• PROBLEM REQUIREMENTS:
In the records that follow, find each line containing "messages" and copy it.

• MATERIAL FOR THE TASK:

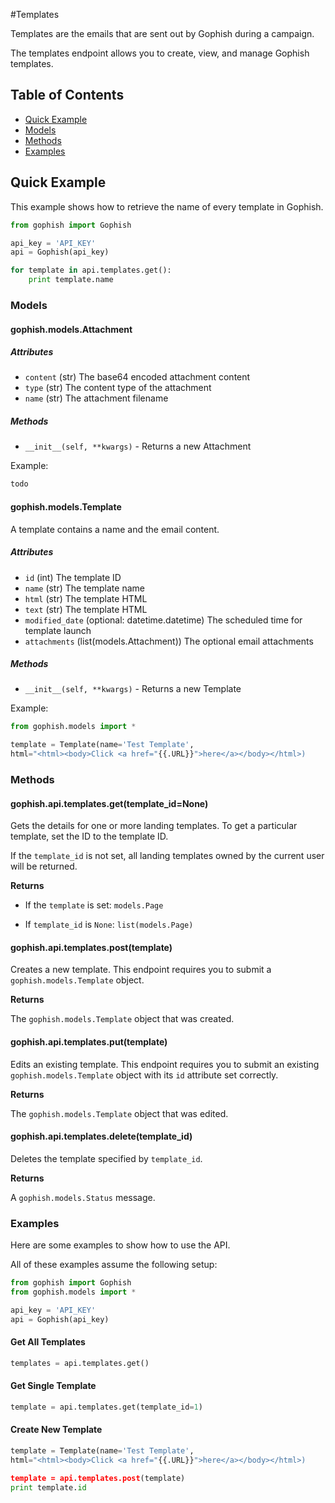 #Templates

Templates are the emails that are sent out by Gophish during a campaign.

The templates endpoint allows you to create, view, and manage Gophish templates.

## Table of Contents

* [Quick Example](#quick-example)
* [Models](#models)
* [Methods](#methods)
* [Examples](#examples)

## Quick Example

This example shows how to retrieve the name of every template in Gophish.

``` python
from gophish import Gophish

api_key = 'API_KEY'
api = Gophish(api_key)

for template in api.templates.get():
    print template.name
```

### Models

#### gophish.models.Attachment

##### Attributes

* `content` (str) The base64 encoded attachment content
* `type` (str) The content type of the attachment
* `name` (str) The attachment filename

##### Methods

* `__init__(self, **kwargs)` - Returns a new Attachment

Example:

``` python
todo
```

#### gophish.models.Template

A template contains a name and the email content.

##### Attributes

* `id` (int) The template ID
* `name` (str) The template name
* `html` (str) The template HTML
* `text` (str) The template HTML
* `modified_date` (optional: datetime.datetime) The scheduled time for template launch
* `attachments` (list(models.Attachment)) The optional email attachments

##### Methods

* `__init__(self, **kwargs)` - Returns a new Template

Example:

``` python
from gophish.models import *

template = Template(name='Test Template',
html="<html><body>Click <a href="{{.URL}}">here</a></body></html>)
```

### Methods

#### gophish.api.templates.get(template_id=None)

Gets the details for one or more landing templates. To get a particular template, set the ID to the template ID.

If the `template_id` is not set, all landing templates owned by the current user will be returned.

**Returns**

* If the `template` is set: `models.Page`

* If `template_id` is `None`: `list(models.Page)`

#### gophish.api.templates.post(template)

Creates a new template. This endpoint requires you to submit a `gophish.models.Template` object.

**Returns**

The `gophish.models.Template` object that was created.

#### gophish.api.templates.put(template)

Edits an existing template. This endpoint requires you to submit an existing `gophish.models.Template` object with its `id` attribute set correctly.

**Returns**

The `gophish.models.Template` object that was edited.

#### gophish.api.templates.delete(template_id)

Deletes the template specified by `template_id`.

**Returns**

A `gophish.models.Status` message.

### Examples

Here are some examples to show how to use the API.

All of these examples assume the following setup:

``` python
from gophish import Gophish
from gophish.models import *

api_key = 'API_KEY'
api = Gophish(api_key)
```

#### Get All Templates

``` python
templates = api.templates.get()
```

#### Get Single Template

``` python
template = api.templates.get(template_id=1)
```

#### Create New Template

``` python
template = Template(name='Test Template',
html="<html><body>Click <a href="{{.URL}}">here</a></body></html>)

template = api.templates.post(template)
print template.id
```
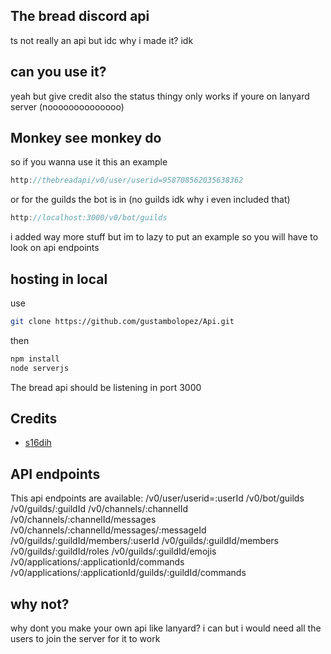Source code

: ## The bread discord api
ts not really an api but idc
why i made it? idk
## can you use it?
yeah but give credit also the status thingy only works if youre on lanyard server (noooooooooooooo)
## Monkey see monkey do
so if you wanna use it this an example

```js
http://thebreadapi/v0/user/userid=958708562035638362
```
or for the guilds the bot is in (no guilds idk why i even included that)
```js
http://localhost:3000/v0/bot/guilds
```
i added way more stuff but im to lazy to put an example so you will have to look on api endpoints
## hosting in local
use 
```bash
git clone https://github.com/gustambolopez/Api.git
```
then
```bash
npm install
node serverjs
```
The bread api should be listening in port 3000
## Credits
- [s16dih](https://github.com/gustambolopez)
## API endpoints
This api endpoints are available:
/v0/user/userid=:userId
/v0/bot/guilds
/v0/guilds/:guildId
/v0/channels/:channelId
/v0/channels/:channelId/messages
/v0/channels/:channelId/messages/:messageId
/v0/guilds/:guildId/members/:userId
/v0/guilds/:guildId/members
/v0/guilds/:guildId/roles
/v0/guilds/:guildId/emojis
/v0/applications/:applicationId/commands
/v0/applications/:applicationId/guilds/:guildId/commands

## why not?
why dont you make your own api like lanyard? i can but i would need all the users to join the server for it to work 
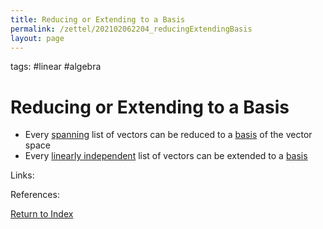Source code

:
 ```yaml
---
title: Reducing or Extending to a Basis
permalink: /zettel/202102062204_reducingExtendingBasis
layout: page
---
```

tags: #linear #algebra

# Reducing or Extending to a Basis

- Every [spanning](202102062022_spanDefinition) list of vectors can be reduced to a [basis](202102062154_basisDefinition) of the vector space
- Every [linearly independent](202102062030_linearlyIndependentDefinition) list of vectors can be extended to a [basis](202102062154_basisDefinition)

Links: 

References: 

[Return to Index](index)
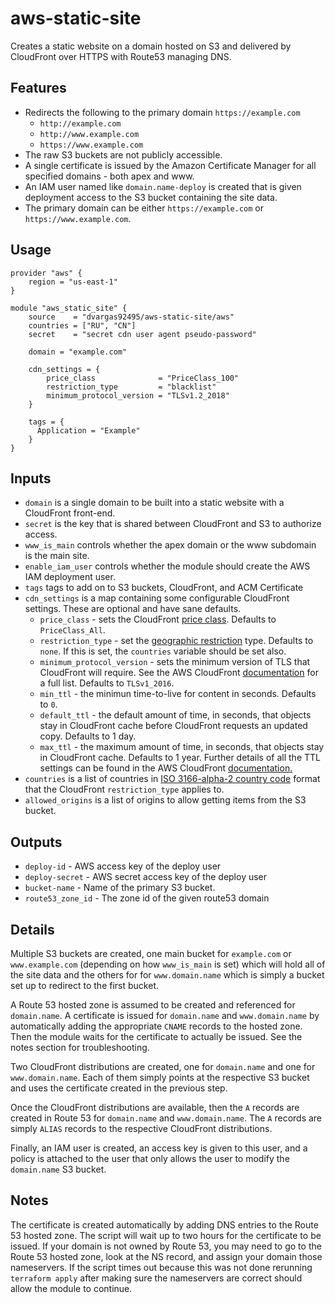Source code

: # aws-static-site

Creates a static website on a domain hosted on S3 and delivered by CloudFront over HTTPS with Route53 managing DNS.

## Features

- Redirects the following to the primary domain `https://example.com`
  - `http://example.com`
  - `http://www.example.com`
  - `https://www.example.com`
- The raw S3 buckets are not publicly accessible.
- A single certificate is issued by the Amazon Certificate Manager for all specified domains - both apex and www.
- An IAM user named like `domain.name-deploy` is created that is given deployment access to the S3 bucket containing the site data.
- The primary domain can be either `https://example.com` or `https://www.example.com`.

## Usage

```hcl
provider "aws" {
    region = "us-east-1"
}

module "aws_static_site" {
    source    = "dvargas92495/aws-static-site/aws"
    countries = ["RU", "CN"]
    secret    = "secret cdn user agent pseudo-password"

    domain = "example.com"

    cdn_settings = {
        price_class              = "PriceClass_100"
        restriction_type         = "blacklist"
        minimum_protocol_version = "TLSv1.2_2018"
    }

    tags = {
      Application = "Example"
    }
}
```

## Inputs

- `domain` is a single domain to be built into a static website with a CloudFront front-end.
- `secret` is the key that is shared between CloudFront and S3 to authorize access.
- `www_is_main` controls whether the apex domain or the www subdomain is the main site.
- `enable_iam_user` controls whether the module should create the AWS IAM deployment user.
- `tags` tags to add on to S3 buckets, CloudFront, and ACM Certificate
- `cdn_settings` is a map containing some configurable CloudFront settings. These are optional and have sane defaults.
  - `price_class` - sets the CloudFront [price class](https://docs.aws.amazon.com/AmazonCloudFront/latest/DeveloperGuide/PriceClass.html). Defaults to `PriceClass_All`.
  - `restriction_type` - set the [geographic restriction](https://docs.aws.amazon.com/AmazonCloudFront/latest/DeveloperGuide/georestrictions.html) type. Defaults to `none`. If this is set, the `countries` variable should be set also.
  - `minimum_protocol_version` - sets the minimum version of TLS that CloudFront will require. See the AWS CloudFront [documentation](https://docs.aws.amazon.com/AmazonCloudFront/latest/DeveloperGuide/secure-connections-supported-viewer-protocols-ciphers.html#secure-connections-supported-ciphers) for a full list. Defaults to `TLSv1_2016`.
  - `min_ttl` - the minimun time-to-live for content in seconds. Defaults to `0`.
  - `default_ttl` - the default amount of time, in seconds, that objects stay in CloudFront cache before CloudFront requests an updated copy. Defaults to 1 day.
  - `max_ttl` - the maximum amount of time, in seconds, that objects stay in CloudFront cache. Defaults to 1 year. Further details of all the TTL settings can be found in the AWS CloudFront [documentation.](https://docs.aws.amazon.com/AmazonCloudFront/latest/DeveloperGuide/Expiration.html)
- `countries` is a list of countries in [ISO 3166-alpha-2 country code](https://en.wikipedia.org/wiki/ISO_3166-1_alpha-2#Officially_assigned_code_elements) format that the CloudFront `restriction_type` applies to.
- `allowed_origins` is a list of origins to allow getting items from the S3 bucket.

## Outputs

- `deploy-id` - AWS access key of the deploy user
- `deploy-secret` - AWS secret access key of the deploy user
- `bucket-name` - Name of the primary S3 bucket.
- `route53_zone_id` - The zone id of the given route53 domain

## Details

Multiple S3 buckets are created, one main bucket for `example.com` or `www.example.com` (depending on how `www_is_main` is set) which will hold all of the site data and the others for for `www.domain.name` which is simply a bucket set up to redirect to the first bucket.

A Route 53 hosted zone is assumed to be created and referenced for `domain.name`. A certificate is issued for `domain.name` and `www.domain.name` by automatically adding the appropriate `CNAME` records to the hosted zone. Then the module waits for the certificate to actually be issued. See the notes section for troubleshooting.

Two CloudFront distributions are created, one for `domain.name` and one for `www.domain.name`. Each of them simply points at the respective S3 bucket and uses the certificate created in the previous step.

Once the CloudFront distributions are available, then the `A` records are created in Route 53 for `domain.name` and `www.domain.name`. The `A` records are simply `ALIAS` records to the respective CloudFront distributions.

Finally, an IAM user is created, an access key is given to this user, and a policy is attached to the user that only allows the user to modify the `domain.name` S3 bucket.

## Notes

The certificate is created automatically by adding DNS entries to the Route 53 hosted zone. The script will wait up to two hours for the certificate to be issued. If your domain is not owned by Route 53, you may need to go to the Route 53 hosted zone, look at the NS record, and assign your domain those nameservers. If the script times out because this was not done rerunning `terraform apply` after making sure the nameservers are correct should allow the module to continue.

• SOLUTION FOR THIS PROBLEM:
/v0/channels/:channelId/messages
/v0/channels/:channelId/messages/:messageId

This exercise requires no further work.